周囲にはガントさんを始めとした工場で働く人たち、そして二人の騎士。さらに何故か蒸留器を作ってくれたお爺さん――ヘルムさんまで見学に来ている。
「ここに原料のハーブを入れます。今回はお城で山ほど咲いている薔薇を使いますわ」
ウェイドとエルビンが荷車で運んでくれた大量の花びらを蒸留器にセットし、下部から火を当てる。
騎士に下働きをさせているという事実はフェリオス皇子には内緒である。
「ほおお……。予想どおりだ。出てきた蒸気を冷やして、油と蒸留水に分けるんだな」
ヘルム爺さんが興味津々な様子で実況し始めた。
そのうち蒸留器を自作しそうだ。この爺さんならやれると思う。
「出てきた蒸留水はせっかくだから、小瓶に入れて化粧水として販売しましょうか。上澄みの油が石鹸に使う精油です」
私が説明を続けている間、ガントさんはきちんとメモを取っている。
見た目はガタイのいいおじさんだけど、意外と几帳面な人なのだ。
「――という流れですわ。何か不明点はあります?」
「いいや、大丈夫だ。それより姫さん、香りつきの石鹸はお洒落な型に入れたほうがいいんじゃねえか? うちのカミさんが、もっと色んな形があったらいいわねぇなんて言ってたぜ」
「それはいい考えだわ! 香りつき石鹸は女性をターゲットにしたいから、形も変えた方がいいでしょうね」
私たちはその後数時間に渡り、女性向け商品について意見を出し合った。
とっても楽しい。
私、お妃さまより商売人の方が合ってるかも。
最終的に、円形で中央に模様のある型、花の形をした型の二種類をヘルム爺さんに作ってもらうことになった。
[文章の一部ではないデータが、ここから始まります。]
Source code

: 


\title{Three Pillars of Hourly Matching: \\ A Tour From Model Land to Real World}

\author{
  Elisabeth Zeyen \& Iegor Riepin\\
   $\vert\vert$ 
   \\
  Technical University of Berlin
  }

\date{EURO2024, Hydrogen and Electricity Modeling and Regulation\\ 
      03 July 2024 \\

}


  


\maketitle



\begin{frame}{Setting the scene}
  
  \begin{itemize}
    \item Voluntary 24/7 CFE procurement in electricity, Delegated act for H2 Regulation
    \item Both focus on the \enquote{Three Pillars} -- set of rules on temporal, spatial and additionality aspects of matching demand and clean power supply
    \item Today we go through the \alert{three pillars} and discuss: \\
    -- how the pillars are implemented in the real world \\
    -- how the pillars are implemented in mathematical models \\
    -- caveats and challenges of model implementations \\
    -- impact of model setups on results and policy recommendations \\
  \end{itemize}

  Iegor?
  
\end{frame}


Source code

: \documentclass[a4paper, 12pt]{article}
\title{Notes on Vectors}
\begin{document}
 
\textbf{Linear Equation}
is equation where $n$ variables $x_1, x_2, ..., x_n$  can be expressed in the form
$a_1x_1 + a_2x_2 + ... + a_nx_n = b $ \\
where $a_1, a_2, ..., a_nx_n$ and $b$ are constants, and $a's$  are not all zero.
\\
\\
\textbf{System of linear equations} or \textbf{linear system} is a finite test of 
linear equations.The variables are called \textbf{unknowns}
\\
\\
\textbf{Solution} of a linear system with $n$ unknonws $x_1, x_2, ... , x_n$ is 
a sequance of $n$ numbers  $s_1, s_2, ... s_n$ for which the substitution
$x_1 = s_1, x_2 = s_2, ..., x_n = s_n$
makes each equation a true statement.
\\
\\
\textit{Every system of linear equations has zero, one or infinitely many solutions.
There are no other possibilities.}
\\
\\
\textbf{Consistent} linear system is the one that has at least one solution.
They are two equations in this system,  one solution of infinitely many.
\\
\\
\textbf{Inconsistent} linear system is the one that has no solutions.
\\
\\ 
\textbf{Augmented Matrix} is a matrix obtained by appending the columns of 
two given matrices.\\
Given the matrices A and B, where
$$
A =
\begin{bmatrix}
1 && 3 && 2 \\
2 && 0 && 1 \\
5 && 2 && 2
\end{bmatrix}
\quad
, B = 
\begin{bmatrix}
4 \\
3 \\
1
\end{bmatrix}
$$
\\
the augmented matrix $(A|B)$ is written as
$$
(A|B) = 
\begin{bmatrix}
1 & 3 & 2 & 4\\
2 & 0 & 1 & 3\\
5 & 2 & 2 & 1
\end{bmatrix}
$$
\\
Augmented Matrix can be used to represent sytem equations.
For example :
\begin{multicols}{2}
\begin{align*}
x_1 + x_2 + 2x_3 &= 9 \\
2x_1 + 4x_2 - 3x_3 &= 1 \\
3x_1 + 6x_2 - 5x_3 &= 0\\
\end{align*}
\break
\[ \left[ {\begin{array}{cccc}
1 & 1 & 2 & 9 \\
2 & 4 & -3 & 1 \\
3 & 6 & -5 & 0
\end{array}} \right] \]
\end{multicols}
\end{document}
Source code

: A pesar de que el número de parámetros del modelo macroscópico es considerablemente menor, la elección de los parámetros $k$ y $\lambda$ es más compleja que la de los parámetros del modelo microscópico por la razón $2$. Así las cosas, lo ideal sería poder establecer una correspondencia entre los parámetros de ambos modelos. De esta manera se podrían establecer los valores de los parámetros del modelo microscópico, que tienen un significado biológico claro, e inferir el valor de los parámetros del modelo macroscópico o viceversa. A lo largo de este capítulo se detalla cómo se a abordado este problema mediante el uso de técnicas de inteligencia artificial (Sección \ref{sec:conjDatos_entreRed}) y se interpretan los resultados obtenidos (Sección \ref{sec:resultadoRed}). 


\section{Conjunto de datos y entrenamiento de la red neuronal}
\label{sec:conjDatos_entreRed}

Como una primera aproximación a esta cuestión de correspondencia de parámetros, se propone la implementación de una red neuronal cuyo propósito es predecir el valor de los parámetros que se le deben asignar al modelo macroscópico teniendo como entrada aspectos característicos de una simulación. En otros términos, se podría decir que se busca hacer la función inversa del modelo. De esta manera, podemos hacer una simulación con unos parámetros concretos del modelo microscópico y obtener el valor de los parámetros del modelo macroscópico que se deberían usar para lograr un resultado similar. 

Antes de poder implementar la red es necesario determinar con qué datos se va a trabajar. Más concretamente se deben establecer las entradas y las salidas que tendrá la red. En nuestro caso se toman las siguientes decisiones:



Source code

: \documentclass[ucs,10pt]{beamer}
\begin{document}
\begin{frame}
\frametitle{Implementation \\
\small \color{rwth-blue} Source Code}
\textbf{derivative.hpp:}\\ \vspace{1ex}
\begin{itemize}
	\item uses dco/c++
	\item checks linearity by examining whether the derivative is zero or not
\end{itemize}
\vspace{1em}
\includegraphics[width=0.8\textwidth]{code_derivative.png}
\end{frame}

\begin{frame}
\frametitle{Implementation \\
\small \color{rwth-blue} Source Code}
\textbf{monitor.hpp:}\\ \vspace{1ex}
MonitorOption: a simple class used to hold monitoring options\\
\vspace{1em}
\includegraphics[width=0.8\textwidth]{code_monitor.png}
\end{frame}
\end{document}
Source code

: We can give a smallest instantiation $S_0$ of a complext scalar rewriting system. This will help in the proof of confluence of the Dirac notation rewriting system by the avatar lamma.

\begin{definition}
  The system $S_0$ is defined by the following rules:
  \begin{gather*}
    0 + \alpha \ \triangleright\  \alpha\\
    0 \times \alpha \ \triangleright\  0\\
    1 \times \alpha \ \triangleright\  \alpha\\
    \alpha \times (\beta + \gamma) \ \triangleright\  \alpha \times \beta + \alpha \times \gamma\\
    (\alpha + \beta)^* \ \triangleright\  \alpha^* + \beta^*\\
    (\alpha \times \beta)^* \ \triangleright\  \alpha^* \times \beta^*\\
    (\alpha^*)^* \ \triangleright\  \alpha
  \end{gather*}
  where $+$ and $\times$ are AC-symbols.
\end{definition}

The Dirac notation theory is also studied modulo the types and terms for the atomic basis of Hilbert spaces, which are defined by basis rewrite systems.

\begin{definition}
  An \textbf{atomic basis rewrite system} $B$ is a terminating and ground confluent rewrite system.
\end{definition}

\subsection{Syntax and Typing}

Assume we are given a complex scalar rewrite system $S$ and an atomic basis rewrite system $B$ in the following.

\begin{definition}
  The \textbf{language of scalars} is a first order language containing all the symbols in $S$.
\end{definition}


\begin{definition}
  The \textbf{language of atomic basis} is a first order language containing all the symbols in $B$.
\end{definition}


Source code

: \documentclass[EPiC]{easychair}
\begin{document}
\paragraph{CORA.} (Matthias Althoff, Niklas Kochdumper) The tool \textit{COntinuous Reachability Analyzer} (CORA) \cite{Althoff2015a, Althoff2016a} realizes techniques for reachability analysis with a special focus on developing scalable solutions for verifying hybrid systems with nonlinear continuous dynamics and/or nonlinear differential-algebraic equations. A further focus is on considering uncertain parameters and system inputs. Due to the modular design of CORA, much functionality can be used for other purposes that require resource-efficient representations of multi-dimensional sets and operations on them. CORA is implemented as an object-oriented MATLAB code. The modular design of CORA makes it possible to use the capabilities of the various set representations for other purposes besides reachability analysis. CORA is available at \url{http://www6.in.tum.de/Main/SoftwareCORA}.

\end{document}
デザイン画を受けとったヘルム爺さんは「この部分が」だの「材質は」だの言いながら、工房へ戻って行った。
十日ほど経ち、ようやく市場に香りつき石鹸を売りに出したが反応は上々だ。
予想どおり女性のお客さんが多く、石鹸を買うついでに化粧水も購入してくれる。
数種類の香りを用意したところ、予想通り薔薇の香りが最も多く売れていった。
「今後は比率を変えた方がいいかもしれないわね……。薔薇をメインにしつつ、他の香りも新製品として出そうかしら」
「今度は薔薇園を作りたい、なんて言わないだろうな?」
机に向かってぶつぶつ言ってると、少し離れた場所から低い声が響いてくる。
誰かなんて考えるまでもない。
私の婚約者さまである。
事業を起こしてから二ヶ月以上たち、私の部屋は資料や書類だらけになってしまった。室内の惨状を目にしたフェリオス皇子は呆れ、私に執務室の一画で働くように命じたのだ。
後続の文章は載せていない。